Collected data:
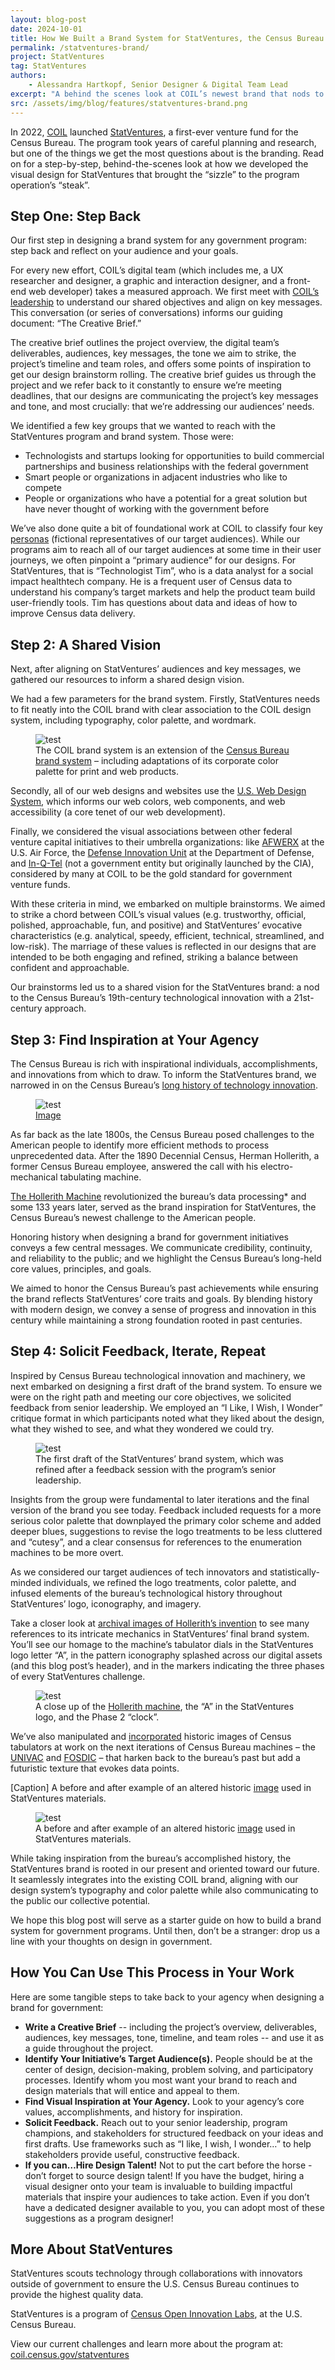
 ```yaml
---
layout: blog-post
date: 2024-10-01
title: How We Built a Brand System for StatVentures, the Census Bureau’s First Venture Fund
permalink: /statventures-brand/
project: StatVentures
tag: StatVentures
authors:
    - Alessandra Hartkopf, Senior Designer & Digital Team Lead
excerpt: "A behind the scenes look at COIL’s newest brand that nods to 19th-century technology with a 21st-century approach."
src: /assets/img/blog/features/statventures-brand.png
---
```

In 2022, [COIL](https://coil.census.gov/) launched [StatVentures](https://coil.census.gov/statventures/), a first-ever venture fund for the Census Bureau. The program took years of careful planning and research, but one of the things we get the most questions about is the branding. Read on for a step-by-step, behind-the-scenes look at how we developed the visual design for StatVentures that brought the “sizzle” to the program operation’s “steak”.

## Step One: Step Back
Our first step in designing a brand system for any government program: step back and reflect on your audience and your goals.

For every new effort, COIL’s digital team (which includes me, a UX researcher and designer, a graphic and interaction designer, and a front-end web developer) takes a measured approach. We first meet with [COIL’s leadership](https://coil.census.gov/about/) to understand our shared objectives and align on key messages. This conversation (or series of conversations) informs our guiding document: “The Creative Brief.”

The creative brief outlines the project overview, the digital team’s deliverables, audiences, key messages, the tone we aim to strike, the project’s timeline and team roles, and offers some points of inspiration to get our design brainstorm rolling. The creative brief guides us through the project and we refer back to it constantly to ensure we’re meeting deadlines, that our designs are communicating the project’s key messages and tone, and most crucially: that we’re addressing our audiences’ needs.

We identified a few key groups that we wanted to reach with the StatVentures program and brand system. Those were:
- Technologists and startups looking for opportunities to build commercial partnerships and business relationships with the federal government
- Smart people or organizations in adjacent industries who like to compete
- People or organizations who have a potential for a great solution but have never thought of working with the government before

We’ve also done quite a bit of foundational work at COIL to classify four key [personas](https://guides.18f.gov/methods/decide/personas/) (fictional representatives of our target audiences). While our programs aim to reach all of our target audiences at some time in their user journeys, we often pinpoint a “primary audience” for our designs. For StatVentures, that is “Technologist Tim”, who is a data analyst for a social impact healthtech company. He is a frequent user of Census data to understand his company’s target markets and help the product team build user-friendly tools. Tim has questions about data and ideas of how to improve Census data delivery.

## Step 2: A Shared Vision

Next, after aligning on StatVentures’ audiences and key messages, we gathered our resources to inform a shared design vision.

We had a few parameters for the brand system. Firstly, StatVentures needs to fit neatly into the COIL brand with clear association to the COIL design system, including typography, color palette, and wordmark.

<figure>
    <img src="{{site.baseurl}}/assets/img/blog/in-post-image/2024-11-01/svblog_image1.jpg"
         alt="test"
         >
    <figcaption>The COIL brand system is an extension of the <a href="https://www.census.gov/about/policies/style-guide.html">Census Bureau brand system</a> – including adaptations of its corporate color palette for print and web products.</figcaption>
</figure>

Secondly, all of our web designs and websites use the [U.S. Web Design System](https://designsystem.digital.gov/), which informs our web colors, web components, and web accessibility (a core tenet of our web development).

Finally, we considered the visual associations between other federal venture capital initiatives to their umbrella organizations: like [AFWERX](https://www.afrl.af.mil/RG/) at the U.S. Air Force, the [Defense Innovation Unit](https://www.diu.mil/) at the Department of Defense, and [In-Q-Tel](https://www.iqt.org/) (not a government entity but originally launched by the CIA), considered by many at COIL to be the gold standard for government venture funds.

With these criteria in mind, we embarked on multiple brainstorms. We aimed to strike a chord between COIL’s visual values (e.g. trustworthy, official, polished, approachable, fun, and positive) and StatVentures’ evocative characteristics (e.g. analytical, speedy, efficient, technical, streamlined, and low-risk). The marriage of these values is reflected in our designs that are intended to be both engaging and refined, striking a balance between confident and approachable.

Our brainstorms led us to a shared vision for the StatVentures brand: a nod to the Census Bureau’s 19th-century technological innovation with a 21st-century approach.


## Step 3: Find Inspiration at Your Agency
The Census Bureau is rich with inspirational individuals, accomplishments, and innovations from which to draw. To inform the StatVentures brand, we narrowed in on the Census Bureau’s [long history of technology innovation](https://www.census.gov/history/www/innovations/technology/).


<div class="display-flex wrap-container">
<figure class="image-wrap-container">
<img src="{{site.baseurl}}/assets/img/blog/in-post-image/2024-11-01/svblog_image2.jpg"
alt="test"
class="imgage-wrap"
>
<figcaption> <a href="https://www.loc.gov/item/2007678038/">Image</a></figcaption>
</figure>
<div class="text-wrap-container">
<p>
As far back as the late 1800s, the Census Bureau posed challenges to the American people to identify more efficient methods to process unprecedented data. After the 1890 Decennial Census, Herman Hollerith, a former Census Bureau employee, answered the call with his electro-mechanical tabulating machine.
</p>
<p>
<a href="https://www.census.gov/history/www/innovations/technology/the_hollerith_tabulator.html">The Hollerith Machine</a> revolutionized the bureau’s data processing* and some 133 years later, served as the brand inspiration for StatVentures, the Census Bureau’s newest challenge to the American people.
</p>

<p>
Honoring history when designing a brand for government initiatives conveys a few central messages. We communicate credibility, continuity, and reliability to the public; and we highlight the Census Bureau’s long-held core values, principles, and goals.
</p>
</div>
</div>

We aimed to honor the Census Bureau’s past achievements while ensuring the brand reflects StatVentures’ core traits and goals. By blending history with modern design, we convey a sense of progress and innovation in this century while maintaining a strong foundation rooted in past centuries.



## Step 4: Solicit Feedback, Iterate, Repeat
Inspired by Census Bureau technological innovation and machinery, we next embarked on designing a first draft of the brand system. To ensure we were on the right path and meeting our core objectives, we solicited feedback from senior leadership. We employed an “I Like, I Wish, I Wonder” critique format in which participants noted what they liked about the design, what they wished to see, and what they wondered we could try.

<figure>
    <img src="{{site.baseurl}}/assets/img/blog/in-post-image/2024-11-01/svblog_image3.png"
         alt="test">
    <figcaption>The first draft of the StatVentures’ brand system, which was refined after a feedback session with the program’s senior leadership.</figcaption>
</figure>


Insights from the group were fundamental to later iterations and the final version of the brand you see today. Feedback included requests for a more serious color palette that downplayed the primary color scheme and added deeper blues, suggestions to revise the logo treatments to be less cluttered and “cutesy”, and a clear consensus for references to the enumeration machines to be more overt.

As we considered our target audiences of tech innovators and statistically-minded individuals, we refined the logo treatments, color palette, and infused elements of the bureau’s technological history throughout StatVentures’ logo, iconography, and imagery.

Take a closer look at [archival images of Hollerith’s invention](https://www.si.edu/object/hollerith-tabulating-machine%3Anmah_694410) to see many references to its intricate mechanics in StatVentures’ final brand system. You’ll see our homage to the machine’s tabulator dials in the StatVentures logo letter “A”, in the pattern iconography splashed across our digital assets (and this blog post’s header), and in the markers indicating the three phases of every StatVentures challenge.

<figure>
    <img src="{{site.baseurl}}/assets/img/blog/in-post-image/2024-11-01/svblog_image4.png"
         alt="test"
         >
    <figcaption class="text-wrap"> A close up of the <a href="https://www.loc.gov/item/2007678038/">Hollerith machine</a>, the “A” in the StatVentures logo, and the Phase 2 “clock”.</figcaption>
</figure>

We’ve also manipulated and [incorporated](https://coil.census.gov/statventures/) historic images of Census tabulators at work on the next iterations of Census Bureau machines – the [UNIVAC](https://www.census.gov/history/www/innovations/technology/univac_i.html) and [FOSDIC](https://www.census.gov/history/www/innovations/technology/fosdic.html) – that harken back to the bureau’s past but add a futuristic texture that evokes data points.



[Caption] A before and after example of an altered historic [image](https://www.nist.gov/timeline#event-774351) used in StatVentures materials.

<figure>
    <img src="{{site.baseurl}}/assets/img/blog/in-post-image/2024-11-01/svblog_image5.jpg"
         alt="test"
         >
    <figcaption class="text-wrap"> A before and after example of an altered historic <a href="https://www.nist.gov/timeline#event-774351">image</a> used in StatVentures materials.</figcaption>
</figure>

While taking inspiration from the bureau’s accomplished history, the StatVentures brand is rooted in our present and oriented toward our future. It seamlessly integrates into the existing COIL brand, aligning with our design system’s typography and color palette while also communicating to the public our collective potential.

We hope this blog post will serve as a starter guide on how to build a brand system for government programs. Until then, don’t be a stranger: drop us a line with your thoughts on design in government.

## How You Can Use This Process in Your Work
Here are some tangible steps to take back to your agency when designing a brand for government:

- **Write a Creative Brief** -- including the project’s overview, deliverables, audiences, key messages, tone, timeline, and team roles -- and use it as a guide throughout the project.
- **Identify Your Initiative’s Target Audience(s).** People should be at the center of design, decision-making, problem solving, and participatory processes. Identify whom you most want your brand to reach and design materials that will entice and appeal to them.
- **Find Visual Inspiration at Your Agency.** Look to your agency’s core values, accomplishments, and history for inspiration.
- **Solicit Feedback.** Reach out to your senior leadership, program champions, and stakeholders for structured feedback on your ideas and first drafts. Use frameworks such as “I like, I wish, I wonder…” to help stakeholders provide useful, constructive feedback.
- **If you can…Hire Design Talent!** Not to put the cart before the horse - don’t forget to source design talent! If you have the budget, hiring a visual designer onto your team is invaluable to building impactful materials that inspire your audiences to take action. Even if you don’t have a dedicated designer available to you, you can adopt most of these suggestions as a program designer!


## More About StatVentures

StatVentures scouts technology through collaborations with innovators outside of government to ensure the U.S. Census Bureau continues to provide the highest quality data.

StatVentures is a program of [Census Open Innovation Labs](https://coil.census.gov/), at the U.S. Census Bureau.

View our current challenges and learn more about the program at: [coil.census.gov/statventures](http://coil.census.gov/statventures)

BRIEF >>
Starting at the line above that holds "Secondly, all of" and ending at the line that holds "With these criteria", transcribe each line exactly and include no other lines.

SOLUTION >>
Secondly, all of our web designs and websites use the [U.S. Web Design System](https://designsystem.digital.gov/), which informs our web colors, web components, and web accessibility (a core tenet of our web development).

Finally, we considered the visual associations between other federal venture capital initiatives to their umbrella organizations: like [AFWERX](https://www.afrl.af.mil/RG/) at the U.S. Air Force, the [Defense Innovation Unit](https://www.diu.mil/) at the Department of Defense, and [In-Q-Tel](https://www.iqt.org/) (not a government entity but originally launched by the CIA), considered by many at COIL to be the gold standard for government venture funds.

With these criteria in mind, we embarked on multiple brainstorms. We aimed to strike a chord between COIL’s visual values (e.g. trustworthy, official, polished, approachable, fun, and positive) and StatVentures’ evocative characteristics (e.g. analytical, speedy, efficient, technical, streamlined, and low-risk). The marriage of these values is reflected in our designs that are intended to be both engaging and refined, striking a balance between confident and approachable.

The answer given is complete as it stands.